#### Task directions:
Go through the listing below and retype exactly the lines starting at the one with "QBIT 1</div>" and ending at the one with "- HTML (HyperText", skipping pictures.

#### Exercise inputs:
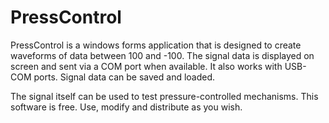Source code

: PressControl
============
PressControl is a windows forms application that is designed to create waveforms of data between 100 and -100.
The signal data is displayed on screen and sent via a COM port when available. It also works with USB-COM ports.
Signal data can be saved and loaded.

The signal itself can be used to test pressure-controlled mechanisms.
This software is free. Use, modify and distribute as you wish.
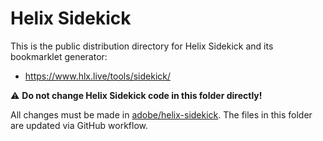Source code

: # Helix Sidekick

This is the public distribution directory for Helix Sidekick and its bookmarklet generator:
- https://www.hlx.live/tools/sidekick/

⚠️ **Do not change Helix Sidekick code in this folder directly!**

All changes must be made in [adobe/helix-sidekick](https://github.com/adobe/helix-sidekick). The files in this folder are updated via GitHub workflow.
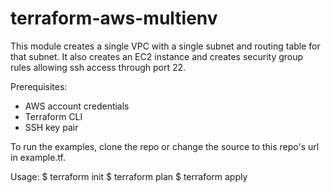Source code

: # terraform-aws-multienv
This module creates a single VPC with a single subnet and routing table for that subnet. It also creates an EC2 instance and creates security group rules allowing ssh access through port 22. 

Prerequisites:
 - AWS account credentials
 - Terraform CLI
 - SSH key pair 

To run the examples, clone the repo or change the source to this repo's url in example.tf.

Usage:
$ terraform init
$ terraform plan
$ terraform apply
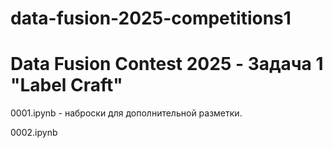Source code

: # data-fusion-2025-competitions1
Data Fusion Contest 2025 - Задача 1 "Label Craft"
====================================

0001.ipynb - наброски для дополнительной разметки.

0002.ipynb

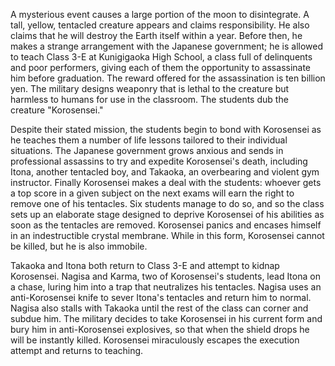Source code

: <!-- Assassination Classroom (2015) -->

A mysterious event causes a large portion of the moon to disintegrate. A tall, yellow, tentacled creature appears and claims responsibility. He also claims that he will destroy the Earth itself within a year. Before then, he makes a strange arrangement with the Japanese government; he is allowed to teach Class 3-E at Kunigigaoka High School, a class full of delinquents and poor performers, giving each of them the opportunity to assassinate him before graduation. The reward offered for the assassination is ten billion yen. The military designs weaponry that is lethal to the creature but harmless to humans for use in the classroom. The students dub the creature "Korosensei."

Despite their stated mission, the students begin to bond with Korosensei as he teaches them a number of life lessons tailored to their individual situations. The Japanese government grows anxious and sends in professional assassins to try and expedite Korosensei's death, including Itona, another tentacled boy, and Takaoka, an overbearing and violent gym instructor. Finally Korosensei makes a deal with the students: whoever gets a top score in a given subject on the next exams will earn the right to remove one of his tentacles. Six students manage to do so, and so the class sets up an elaborate stage designed to deprive Korosensei of his abilities as soon as the tentacles are removed. Korosensei panics and encases himself in an indestructible crystal membrane. While in this form, Korosensei cannot be killed, but he is also immobile.

Takaoka and Itona both return to Class 3-E and attempt to kidnap Korosensei. Nagisa and Karma, two of Korosensei's students, lead Itona on a chase, luring him into a trap that neutralizes his tentacles. Nagisa uses an anti-Korosensei knife to sever Itona's tentacles and return him to normal. Nagisa also stalls with Takaoka until the rest of the class can corner and subdue him. The military decides to take Korosensei in his current form and bury him in anti-Korosensei explosives, so that when the shield drops he will be instantly killed. Korosensei miraculously escapes the execution attempt and returns to teaching.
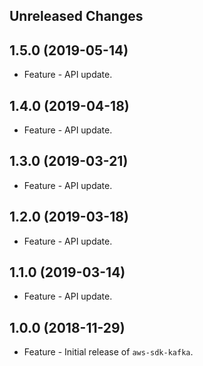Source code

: Unreleased Changes
------------------

1.5.0 (2019-05-14)
------------------

* Feature - API update.

1.4.0 (2019-04-18)
------------------

* Feature - API update.

1.3.0 (2019-03-21)
------------------

* Feature - API update.

1.2.0 (2019-03-18)
------------------

* Feature - API update.

1.1.0 (2019-03-14)
------------------

* Feature - API update.

1.0.0 (2018-11-29)
------------------

* Feature - Initial release of `aws-sdk-kafka`.

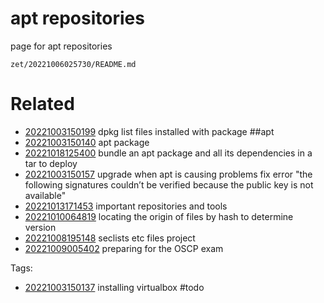 # apt repositories

page for apt repositories

` zet/20221006025730/README.md `

# Related

- [20221003150199](/zet/20221003150199/README.md) dpkg list files installed with package ##apt
- [20221003150140](/zet/20221003150140/README.md) apt package
- [20221018125400](/zet/20221018125400/README.md) bundle an apt package and all its dependencies in a tar to deploy
- [20221003150157](/zet/20221003150157/README.md) upgrade when apt is causing problems fix error "the following signatures couldn’t be verified because the public key is not available"
- [20221013171453](/zet/20221013171453/README.md) important repositories and tools
- [20221010064819](/zet/20221010064819/README.md) locating the origin of files by hash to determine version
- [20221008195148](/zet/20221008195148/README.md) seclists etc files project
- [20221009005402](/zet/20221009005402/README.md) preparing for the OSCP exam

Tags:

- [20221003150137](/zet/20221003150137/README.md) installing virtualbox
    #todo
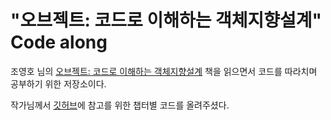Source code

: # "오브젝트: 코드로 이해하는 객체지향설계" Code along

조영호 님의 [오브젝트: 코드로 이해하는 객체지향설계](https://ridibooks.com/books/1160000027) 책을 읽으면서 코드를 따라치며 공부하기 위한 저장소이다.

작가님께서 [깃허브](https://github.com/eternity-oop/object)에 참고를 위한 챕터별 코드를 올려주셨다.
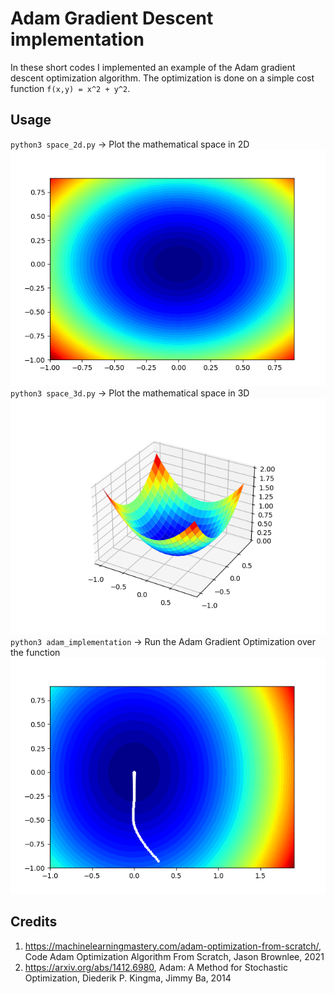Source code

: # Adam Gradient Descent implementation
In these short codes I implemented an example of the Adam gradient descent optimization algorithm.
The optimization is done on a simple cost function `f(x,y) = x^2 + y^2`.

## Usage
`python3 space_2d.py`	-> Plot the mathematical space in 2D <br>
![plot](./imgs/2d.png)<br>
`python3 space_3d.py`	-> Plot the mathematical space in 3D <br>
![plot](./imgs/3d.png)<br>
`python3 adam_implementation`	-> Run the Adam Gradient Optimization over the function<br> 
![plot](./imgs/otpim.png)<br>
## Credits
1. https://machinelearningmastery.com/adam-optimization-from-scratch/, Code Adam Optimization Algorithm From Scratch, Jason Brownlee, 2021
2. https://arxiv.org/abs/1412.6980, Adam: A Method for Stochastic Optimization, Diederik P. Kingma, Jimmy Ba, 2014
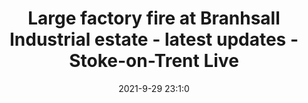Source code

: ---
"title": "Large factory fire at Branhsall Industrial estate - latest updates - Stoke-on-Trent Live"
"date": "2021-9-29 23:1:0"
"feed_name": "GOOGLENEWSINDUSTRIAL"
"feed_website": "https://news.google.com/search?q=industrial%2Bincident&hl=en-US&gl=US&ceid=US:en"
"feed_rss": "https://news.google.com/rss/search?q=industrial%2Bincident&hl=en-US&gl=US&ceid=US:en"
"link": "https://www.stokesentinel.co.uk/news/local-news/live-fire-branhsall-industrial-estate-5990604"
"source": "{'href': 'https://www.stokesentinel.co.uk', 'title': 'Stoke-on-Trent Live'}"
"file": "_posts/2021-1-1-4b32ee60920a7f1836a12f1abd72c338cd71b473.md"
"accident": "1"
"drilling": "0"
"dead": "0"
"injured": "0"
"arrested": "0"
"where": "unknown site"
"causes": "unknown"
"place": "unknown place"
---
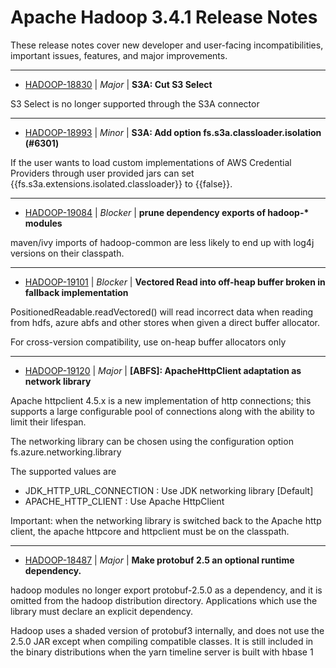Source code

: 
<!---
# Licensed to the Apache Software Foundation (ASF) under one
# or more contributor license agreements.  See the NOTICE file
# distributed with this work for additional information
# regarding copyright ownership.  The ASF licenses this file
# to you under the Apache License, Version 2.0 (the
# "License"); you may not use this file except in compliance
# with the License.  You may obtain a copy of the License at
#
#     http://www.apache.org/licenses/LICENSE-2.0
#
# Unless required by applicable law or agreed to in writing, software
# distributed under the License is distributed on an "AS IS" BASIS,
# WITHOUT WARRANTIES OR CONDITIONS OF ANY KIND, either express or implied.
# See the License for the specific language governing permissions and
# limitations under the License.
-->
# Apache Hadoop  3.4.1 Release Notes

These release notes cover new developer and user-facing incompatibilities, important issues, features, and major improvements.


---

* [HADOOP-18830](https://issues.apache.org/jira/browse/HADOOP-18830) | *Major* | **S3A: Cut S3 Select**

S3 Select is no longer supported through the S3A connector


---

* [HADOOP-18993](https://issues.apache.org/jira/browse/HADOOP-18993) | *Minor* | **S3A: Add option fs.s3a.classloader.isolation (#6301)**

If the user wants to load custom implementations of AWS Credential Providers through user provided jars can set {{fs.s3a.extensions.isolated.classloader}} to {{false}}.


---

* [HADOOP-19084](https://issues.apache.org/jira/browse/HADOOP-19084) | *Blocker* | **prune dependency exports of hadoop-\* modules**

maven/ivy imports of hadoop-common are less likely to end up with log4j versions on their classpath.


---

* [HADOOP-19101](https://issues.apache.org/jira/browse/HADOOP-19101) | *Blocker* | **Vectored Read into off-heap buffer broken in fallback implementation**

PositionedReadable.readVectored() will read incorrect data when reading from hdfs, azure abfs and other stores when given a direct buffer allocator. 

For cross-version compatibility, use on-heap buffer allocators only


---

* [HADOOP-19120](https://issues.apache.org/jira/browse/HADOOP-19120) | *Major* | **[ABFS]: ApacheHttpClient adaptation as network library**

Apache httpclient 4.5.x is a new implementation of http connections; this supports a large configurable pool of connections along with the ability to limit their lifespan.

The networking library can be chosen using the configuration
option fs.azure.networking.library

The supported values are
- JDK\_HTTP\_URL\_CONNECTION : Use JDK networking library  [Default]
- APACHE\_HTTP\_CLIENT : Use Apache HttpClient

Important: when the networking library is switched back to
the Apache http client, the apache httpcore and httpclient must be on the classpath.


---

* [HADOOP-18487](https://issues.apache.org/jira/browse/HADOOP-18487) | *Major* | **Make protobuf 2.5 an optional runtime dependency.**

hadoop modules no longer export protobuf-2.5.0 as a dependency, and it is omitted from the hadoop distribution directory. Applications which use the library must declare an explicit dependency.

Hadoop uses a shaded version of protobuf3 internally, and does not use the 2.5.0 JAR except when compiling compatible classes. It is still included in the binary distributions when the yarn timeline server is built with hbase 1



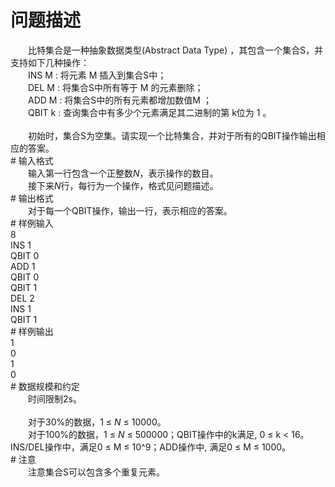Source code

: <div id="pcont1" style="margin-top:20px; display:block;">

# 问题描述

<div class="pdcont">　　比特集合是一种抽象数据类型(Abstract Data Type) ，其包含一个集合S，并支持如下几种操作：<br/>
　　INS M : 将元素 M 插入到集合S中；<br/>
　　DEL M : 将集合S中所有等于 M 的元素删除；<br/>
　　ADD M : 将集合S中的所有元素都增加数值M ；<br/>
　　QBIT k : 查询集合中有多少个元素满足其二进制的第 k位为 1 。<br/>
<br/>
　　初始时，集合S为空集。请实现一个比特集合，并对于所有的QBIT操作输出相应的答案。</div>
# 输入格式

<div class="pdcont">　　输入第一行包含一个正整数<i>N</i>，表示操作的数目。<br/>
　　接下来<i>N</i>行，每行为一个操作，格式见问题描述。</div>
# 输出格式

<div class="pdcont">　　对于每一个QBIT操作，输出一行，表示相应的答案。</div>
# 样例输入

<div class="pddata">8<br/>
INS 1<br/>
QBIT 0<br/>
ADD 1<br/>
QBIT 0<br/>
QBIT 1<br/>
DEL 2<br/>
INS 1<br/>
QBIT 1</div>
# 样例输出

<div class="pddata">1<br/>
0<br/>
1<br/>
0</div>
# 数据规模和约定

<div class="pdcont">　　时间限制2s。<br/>
<br/>
　　对于30%的数据，1 ≤ <i>N </i>≤ 10000。<br/>
　　对于100%的数据，1 ≤ <i>N</i> ≤ 500000；QBIT操作中的k满足, 0 ≤ k &lt; 16。INS/DEL操作中，满足0 ≤ M ≤ 10^9；ADD操作中, 满足0 ≤ M ≤ 1000。</div>
# 注意

<div class="pdcont">　　注意集合S可以包含多个重复元素。</div>

</div>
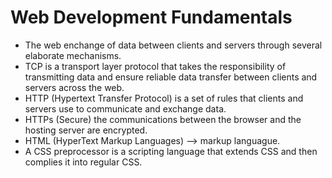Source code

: # Web Development Fundamentals
- The web enchange of data between clients and servers through several elaborate mechanisms.
- TCP is a transport layer protocol that takes the responsibility of transmitting data and ensure reliable data transfer between clients and servers across the web.
- HTTP (Hypertext Transfer Protocol) is a set of rules that clients and servers use to communicate and exchange data.
- HTTPs (Secure) the communications between the browser and the hosting server are encrypted.
- HTML (HyperText Markup Languages) --> markup languague.
- A CSS preprocessor is a scripting language that extends CSS and then complies it into regular CSS.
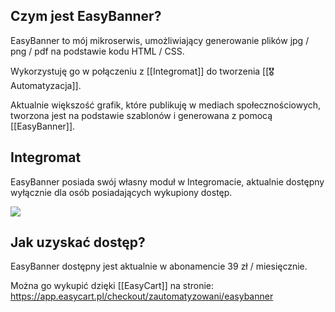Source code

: ## Czym jest EasyBanner?

EasyBanner to mój mikroserwis, umożliwiający generowanie plików jpg / png / pdf na podstawie kodu HTML / CSS.

Wykorzystuję go w połączeniu z [[Integromat]] do tworzenia [[🎖️ Automatyzacja]]. 

Aktualnie większość grafik, które publikuję w mediach społecznościowych, tworzona jest na podstawie szablonów i generowana z pomocą [[EasyBanner]].

## Integromat
EasyBanner posiada swój własny moduł w Integromacie, aktualnie dostępny wyłącznie dla osób posiadających wykupiony dostęp.

![](https://space.overment.com/Shared-Image-2021-11-07-23-26-34/Shared-Image-2021-11-07-23-26-34.png)

## Jak uzyskać dostęp? 
EasyBanner dostępny jest aktualnie w abonamencie 39 zł / miesięcznie.

Można go wykupić dzięki [[EasyCart]] na stronie: 
https://app.easycart.pl/checkout/zautomatyzowani/easybanner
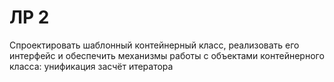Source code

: # ЛР 2

Спроектировать шаблонный контейнерный класс, реализовать его интерфейс и обеспечить механизмы работы с объектами контейнерного класса: унификация засчёт итератора  
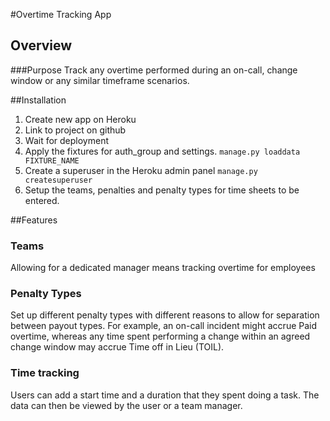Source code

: #Overtime Tracking App

## Overview
###Purpose
Track any overtime performed during an on-call, change window or any similar timeframe scenarios.

##Installation
1. Create new app on Heroku
2. Link to project on github
3. Wait for deployment
4. Apply the fixtures for auth_group and settings. `manage.py loaddata FIXTURE_NAME`
5. Create a superuser in the Heroku admin panel `manage.py createsuperuser`
6. Setup the teams, penalties and penalty types for time sheets to be entered.

##Features
### Teams
Allowing for a dedicated manager means tracking overtime for employees

### Penalty Types
Set up different penalty types with different reasons to allow for separation between payout types. 
For example, an on-call incident might accrue Paid overtime, whereas any time spent performing a change within an agreed change window may accrue Time off in Lieu (TOIL).

### Time tracking
Users can add a start time and a duration that they spent doing a task. The data can then be viewed by the user or a team manager.

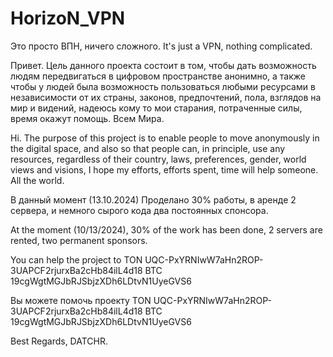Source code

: # HorizoN_VPN
Это просто ВПН, ничего сложного. It's just a VPN, nothing complicated.


Привет. Цель данного проекта состоит в том, чтобы дать возможность людям передвигаться в цифровом пространстве анонимно, а также чтобы у людей была возможность пользоваться любыми ресурсами в независимости от их страны, законов, предпочтений, пола, взглядов на мир и видений, надеюсь кому то мои старания, потраченные силы, время окажут помощь. Всем Мира.


Hi. The purpose of this project is to enable people to move anonymously in the digital space, and also so that people can, in principle, use any resources, regardless of their country, laws, preferences, gender, world views and visions, I hope my efforts, efforts spent, time will help someone. All the world.

В данный момент (13.10.2024) Проделано 30% работы, в аренде 2 сервера, и немного сырого кода два постоянных спонсора.

At the moment (10/13/2024), 30% of the work has been done, 2 servers are rented, two permanent sponsors.

You can help the project to TON UQC-PxYRNIwW7aHn2ROP-3UAPCF2rjurxBa2cHb84ilL4d18 BTC 19cgWgtMGJbRJSbjzXDh6LDtvN1UyeGVS6


Вы можете помочь проекту TON UQC-PxYRNIwW7aHn2ROP-3UAPCF2rjurxBa2cHb84ilL4d18 BTC 19cgWgtMGJbRJSbjzXDh6LDtvN1UyeGVS6


Best Regards, DATCHR.
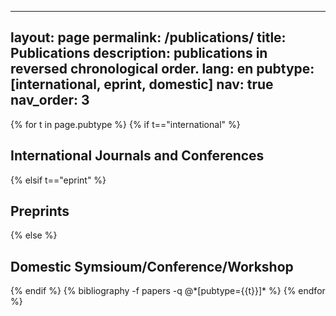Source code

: 
---
layout: page
permalink: /publications/
title: Publications
description: publications in reversed chronological order.
lang: en
pubtype: [international, eprint, domestic]
nav: true
nav_order: 3
---

<div class="publications">

{% for t in page.pubtype %}
  {% if t=="international" %}
  <h2 class="pubtype">International Journals and Conferences</h2>
  {% elsif t=="eprint" %}
  <h2 class="pubtype">Preprints</h2>
  {% else %}
  <h2 class="pubtype">Domestic Symsioum/Conference/Workshop</h2>
  {% endif %}
  {% bibliography -f papers -q @*[pubtype={{t}}]* %}
{% endfor %}

</div>
<!--
---
layout: page
permalink: /publications/
title: publications
description: publications by categories in reversed chronological order. generated by jekyll-scholar.
years: [2024, 2023, 2020]
nav: true
nav_order: 1
---
-->
<!-- _pages/publications.md -->
<!--
<div class="publications">
-->
<!--
{%- for y in page.years %}
  <h2 class="year">{{y}}</h2>
  {% bibliography -f papers -q @*[year={{y}}]* %}
{% endfor %}
-->
<!--
</div>
-->
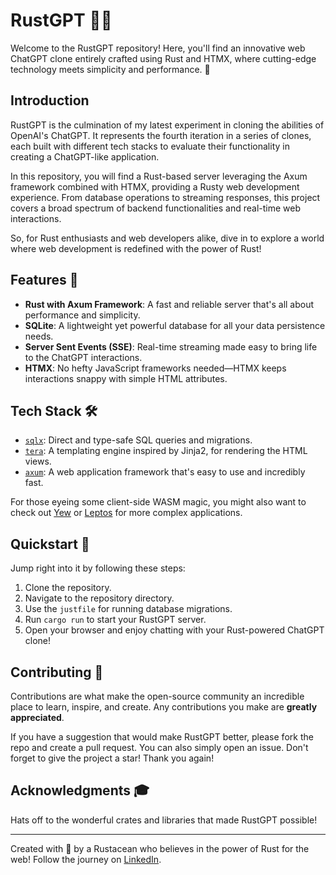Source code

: # RustGPT 🦀✨

Welcome to the RustGPT repository! Here, you'll find an innovative web ChatGPT clone entirely crafted using Rust and HTMX, where cutting-edge technology meets simplicity and performance. 🚀

## Introduction

RustGPT is the culmination of my latest experiment in cloning the abilities of OpenAI's ChatGPT. It represents the fourth iteration in a series of clones, each built with different tech stacks to evaluate their functionality in creating a ChatGPT-like application.

In this repository, you will find a Rust-based server leveraging the Axum framework combined with HTMX, providing a Rusty web development experience. From database operations to streaming responses, this project covers a broad spectrum of backend functionalities and real-time web interactions.

So, for Rust enthusiasts and web developers alike, dive in to explore a world where web development is redefined with the power of Rust!

## Features 🌟

- **Rust with Axum Framework**: A fast and reliable server that's all about performance and simplicity.
- **SQLite**: A lightweight yet powerful database for all your data persistence needs.
- **Server Sent Events (SSE)**: Real-time streaming made easy to bring life to the ChatGPT interactions.
- **HTMX**: No hefty JavaScript frameworks needed—HTMX keeps interactions snappy with simple HTML attributes.

## Tech Stack 🛠️

- [`sqlx`](https://github.com/launchbadge/sqlx): Direct and type-safe SQL queries and migrations.
- [`tera`](https://github.com/Keats/tera): A templating engine inspired by Jinja2, for rendering the HTML views.
- [`axum`](https://github.com/tokio-rs/axum): A web application framework that's easy to use and incredibly fast.

For those eyeing some client-side WASM magic, you might also want to check out [Yew](https://github.com/yewstack/yew) or [Leptos](https://github.com/LeptosProject/leptos) for more complex applications.

## Quickstart 🏁

Jump right into it by following these steps:

1. Clone the repository.
2. Navigate to the repository directory.
3. Use the `justfile` for running database migrations.
4. Run `cargo run` to start your RustGPT server.
5. Open your browser and enjoy chatting with your Rust-powered ChatGPT clone!

## Contributing 🤝

Contributions are what make the open-source community an incredible place to learn, inspire, and create. Any contributions you make are **greatly appreciated**.

If you have a suggestion that would make RustGPT better, please fork the repo and create a pull request. You can also simply open an issue. Don't forget to give the project a star! Thank you again!

## Acknowledgments 🎓

Hats off to the wonderful crates and libraries that made RustGPT possible!

---

Created with 💚 by a Rustacean who believes in the power of Rust for the web! Follow the journey on [LinkedIn](#).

#### Answer to this problem:
QBIT 1</div>
# 样例输出

<div class="pddata">1<br/>
0<br/>
1<br/>
0</div>
# 数据规模和约定

<div class="pdcont">　　时间限制2s。<br/>
<br/>
　　对于30%的数据，1 ≤ <i>N </i>≤ 10000。<br/>
　　对于100%的数据，1 ≤ <i>N</i> ≤ 500000；QBIT操作中的k满足, 0 ≤ k &lt; 16。INS/DEL操作中，满足0 ≤ M ≤ 10^9；ADD操作中, 满足0 ≤ M ≤ 1000。</div>
# 注意

<div class="pdcont">　　注意集合S可以包含多个重复元素。</div>

</div>
Source code

: # Web Development Fundamentals
- The web enchange of data between clients and servers through several elaborate mechanisms.
- TCP is a transport layer protocol that takes the responsibility of transmitting data and ensure reliable data transfer between clients and servers across the web.
- HTTP (Hypertext Transfer Protocol) is a set of rules that clients and servers use to communicate and exchange data.
- HTTPs (Secure) the communications between the browser and the hosting server are encrypted.
- HTML (HyperText Markup Languages) --> markup languague.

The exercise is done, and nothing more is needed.